[[ EXERCISE INPUT open ]]

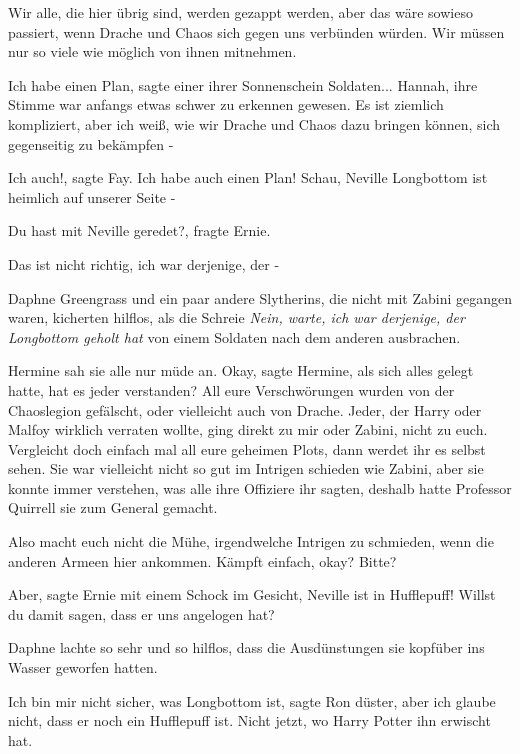 \glqq{}Wir alle, die hier übrig sind, werden gezappt werden, aber das wäre
sowieso passiert, wenn Drache und Chaos sich gegen uns verbünden würden. Wir
müssen nur so viele wie möglich von ihnen mitnehmen.\grqq{}

\glqq{}Ich habe einen Plan\grqq{}, sagte einer ihrer Sonnenschein Soldaten...
Hannah, ihre Stimme war anfangs etwas schwer zu erkennen gewesen. \glqq{}Es ist
ziemlich kompliziert, aber ich weiß, wie wir Drache und Chaos dazu bringen
können, sich gegenseitig zu bekämpfen -\grqq{}

\glqq{}Ich auch!\grqq{}, sagte Fay. \glqq{}Ich habe auch einen Plan! Schau,
Neville Longbottom ist heimlich auf unserer Seite -\grqq{}

\glqq{}Du hast mit Neville geredet?\grqq{}, fragte Ernie.

\glqq{}Das ist nicht richtig, ich war derjenige, der -\grqq{}

Daphne Greengrass und ein paar andere Slytherins, die nicht mit Zabini gegangen
waren, kicherten hilflos, als die Schreie \glqq{}\emph{Nein, warte, ich war
derjenige, der Longbottom geholt hat\grqq{}} von einem Soldaten nach dem
anderen ausbrachen.

Hermine sah sie alle nur müde an. \glqq{}Okay\grqq{}, sagte Hermine, als sich
alles gelegt hatte, \glqq{}hat es jeder verstanden? All eure Verschwörungen
wurden von der Chaoslegion gefälscht, oder vielleicht auch von Drache. Jeder,
der Harry oder Malfoy wirklich verraten wollte, ging direkt zu mir oder Zabini,
nicht zu euch. Vergleicht doch einfach mal all eure geheimen Plots, dann werdet
ihr es selbst sehen.\grqq{} Sie war vielleicht nicht so gut im Intrigen schieden wie
Zabini, aber sie konnte immer verstehen, was alle ihre Offiziere ihr sagten,
deshalb hatte Professor Quirrell sie zum General gemacht.

\glqq{}Also macht euch nicht die Mühe, irgendwelche Intrigen zu schmieden, wenn
die anderen Armeen hier ankommen. Kämpft einfach, okay? Bitte?\grqq{}

\glqq{}Aber\grqq{}, sagte Ernie mit einem Schock im Gesicht, \glqq{}Neville ist in
Hufflepuff! Willst du damit sagen, dass er uns angelogen hat?\grqq{}

Daphne lachte so sehr und so hilflos, dass die Ausdünstungen sie kopfüber ins
Wasser geworfen hatten.

\glqq{}Ich bin mir nicht sicher, was Longbottom ist\grqq{}, sagte Ron düster,
\glqq{}aber ich glaube nicht, dass er noch ein Hufflepuff ist. Nicht jetzt, wo
Harry Potter ihn erwischt hat.\grqq{}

[[ EXERCISE INPUT closed ]]

> **TASK TO COMPLETE**
When copying the records above, please match them exactly but leave out all pictures.

> **RESPONSE AREA**
 \glqq{}Wir alle, die hier übrig sind, werden gezappt werden, aber das wäre
sowieso passiert, wenn Drache und Chaos sich gegen uns verbünden würden. Wir
müssen nur so viele wie möglich von ihnen mitnehmen.\grqq{}

\glqq{}Ich habe einen Plan\grqq{}, sagte einer ihrer Sonnenschein Soldaten...
Hannah, ihre Stimme war anfangs etwas schwer zu erkennen gewesen. \glqq{}Es ist
ziemlich kompliziert, aber ich weiß, wie wir Drache und Chaos dazu bringen
können, sich gegenseitig zu bekämpfen -\grqq{}

\glqq{}Ich auch!\grqq{}, sagte Fay. \glqq{}Ich habe auch einen Plan! Schau,
Neville Longbottom ist heimlich auf unserer Seite -\grqq{}

\glqq{}Du hast mit Neville geredet?\grqq{}, fragte Ernie.

\glqq{}Das ist nicht richtig, ich war derjenige, der -\grqq{}

Daphne Greengrass und ein paar andere Slytherins, die nicht mit Zabini gegangen
waren, kicherten hilflos, als die Schreie \glqq{}\emph{Nein, warte, ich war
derjenige, der Longbottom geholt hat\grqq{}} von einem Soldaten nach dem
anderen ausbrachen.

Hermine sah sie alle nur müde an. \glqq{}Okay\grqq{}, sagte Hermine, als sich
alles gelegt hatte, \glqq{}hat es jeder verstanden? All eure Verschwörungen
wurden von der Chaoslegion gefälscht, oder vielleicht auch von Drache. Jeder,
der Harry oder Malfoy wirklich verraten wollte, ging direkt zu mir oder Zabini,
nicht zu euch. Vergleicht doch einfach mal all eure geheimen Plots, dann werdet
ihr es selbst sehen.\grqq{} Sie war vielleicht nicht so gut im Intrigen schieden wie
Zabini, aber sie konnte immer verstehen, was alle ihre Offiziere ihr sagten,
deshalb hatte Professor Quirrell sie zum General gemacht.

\glqq{}Also macht euch nicht die Mühe, irgendwelche Intrigen zu schmieden, wenn
die anderen Armeen hier ankommen. Kämpft einfach, okay? Bitte?\grqq{}

\glqq{}Aber\grqq{}, sagte Ernie mit einem Schock im Gesicht, \glqq{}Neville ist in
Hufflepuff! Willst du damit sagen, dass er uns angelogen hat?\grqq{}

Daphne lachte so sehr und so hilflos, dass die Ausdünstungen sie kopfüber ins
Wasser geworfen hatten.

\glqq{}Ich bin mir nicht sicher, was Longbottom ist\grqq{}, sagte Ron düster,
\glqq{}aber ich glaube nicht, dass er noch ein Hufflepuff ist. Nicht jetzt, wo
Harry Potter ihn erwischt hat.\grqq{}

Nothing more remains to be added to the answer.